Interaction of acoustic waves generated by coupled finite fluid-loaded plates

In this dissertation the response of two coupled finite plates set in two alternative configurations is considered. The plates are simply supported on two edges, with arbitrary boundary conditions on the remaining two edges. The solutions obtained for the response of the plates include both the structural interaction at the common junction and the acoustic interaction due to the scattered pressure from each of the two plates.;The solution is based on a formulation developed in the wavenumber domain combined with the Mobility Power Flow method. Using this approach, different substructural elements coupled under different boundary conditions to form a complex global structure can be considered.;In obtaining the solution for the scattering from the fluid-loaded plates, a modal decomposition in the direction normal to the simply supported edge is used. A spatial Fourier-transform decomposition is used in the other direction. Due to the finiteness of the plate, eight unknowns parameters are obtained in the transformed result.
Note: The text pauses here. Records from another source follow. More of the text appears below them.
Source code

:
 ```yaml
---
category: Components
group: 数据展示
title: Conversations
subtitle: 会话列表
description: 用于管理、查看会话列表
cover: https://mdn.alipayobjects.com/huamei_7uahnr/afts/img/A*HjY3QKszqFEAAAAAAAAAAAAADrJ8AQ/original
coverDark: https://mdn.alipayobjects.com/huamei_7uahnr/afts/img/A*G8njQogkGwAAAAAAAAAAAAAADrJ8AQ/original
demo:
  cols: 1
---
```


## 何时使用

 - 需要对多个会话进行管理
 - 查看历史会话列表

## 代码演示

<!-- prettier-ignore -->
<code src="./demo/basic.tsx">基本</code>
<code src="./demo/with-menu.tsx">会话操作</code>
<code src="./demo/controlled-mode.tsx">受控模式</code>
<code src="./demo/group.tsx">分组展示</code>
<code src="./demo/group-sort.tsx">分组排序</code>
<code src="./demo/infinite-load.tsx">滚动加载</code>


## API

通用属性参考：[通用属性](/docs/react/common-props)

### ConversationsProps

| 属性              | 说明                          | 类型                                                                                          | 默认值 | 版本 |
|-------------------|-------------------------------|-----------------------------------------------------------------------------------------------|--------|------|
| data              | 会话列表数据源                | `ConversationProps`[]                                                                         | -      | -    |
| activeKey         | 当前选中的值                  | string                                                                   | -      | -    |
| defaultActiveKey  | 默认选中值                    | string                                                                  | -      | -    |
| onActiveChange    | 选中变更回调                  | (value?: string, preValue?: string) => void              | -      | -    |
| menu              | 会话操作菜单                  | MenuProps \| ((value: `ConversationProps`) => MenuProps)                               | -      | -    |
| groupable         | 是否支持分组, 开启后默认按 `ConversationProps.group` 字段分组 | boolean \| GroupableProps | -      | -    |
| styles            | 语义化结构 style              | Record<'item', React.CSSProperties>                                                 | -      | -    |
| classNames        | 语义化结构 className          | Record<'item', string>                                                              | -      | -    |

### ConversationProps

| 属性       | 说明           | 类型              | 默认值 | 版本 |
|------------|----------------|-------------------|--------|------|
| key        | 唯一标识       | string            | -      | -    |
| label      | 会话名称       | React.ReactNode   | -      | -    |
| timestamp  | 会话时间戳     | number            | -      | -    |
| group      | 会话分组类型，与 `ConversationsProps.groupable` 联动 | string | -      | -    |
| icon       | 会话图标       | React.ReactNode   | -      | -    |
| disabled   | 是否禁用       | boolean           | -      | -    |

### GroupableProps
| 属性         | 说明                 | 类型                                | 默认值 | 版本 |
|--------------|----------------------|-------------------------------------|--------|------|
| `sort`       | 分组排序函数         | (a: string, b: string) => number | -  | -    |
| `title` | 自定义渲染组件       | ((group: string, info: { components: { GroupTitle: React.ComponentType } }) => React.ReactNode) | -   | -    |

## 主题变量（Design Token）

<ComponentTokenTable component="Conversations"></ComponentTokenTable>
The solution for these eight unknown parameters is obtained from the boundary conditions and the condition that the response must remain finite. Two analytical approaches are used to solve the final plate integral equation. The first approach consists of an approximation method which obtains a solution based on the solution of the corresponding infinite plate problem. The second approach is a more accurate solution based on the Projection Method for the solution of integral equations.;Both of the approaches used in the solution provide accurate predictions at high frequencies. At low frequencies especially for low structural damping or for heavy fluid loading, only the Projection Method gives reliable results.;The application of the method to coupled fluid-loaded plates indicates that the junction enhances the scattering properties. The acoustical interaction between the coupled plates increases the contribution to scattering from subsonic wavenumber components. In the absence of the interaction, only supersonic wavenumbers contribute to the scattering. Inclusion of acoustical interaction requires both supersonic and subsonic components. The significance of the contribution from the subsonic wavenumber components is dependent on the type of the fluid loading. (Abstract shortened by UMI.).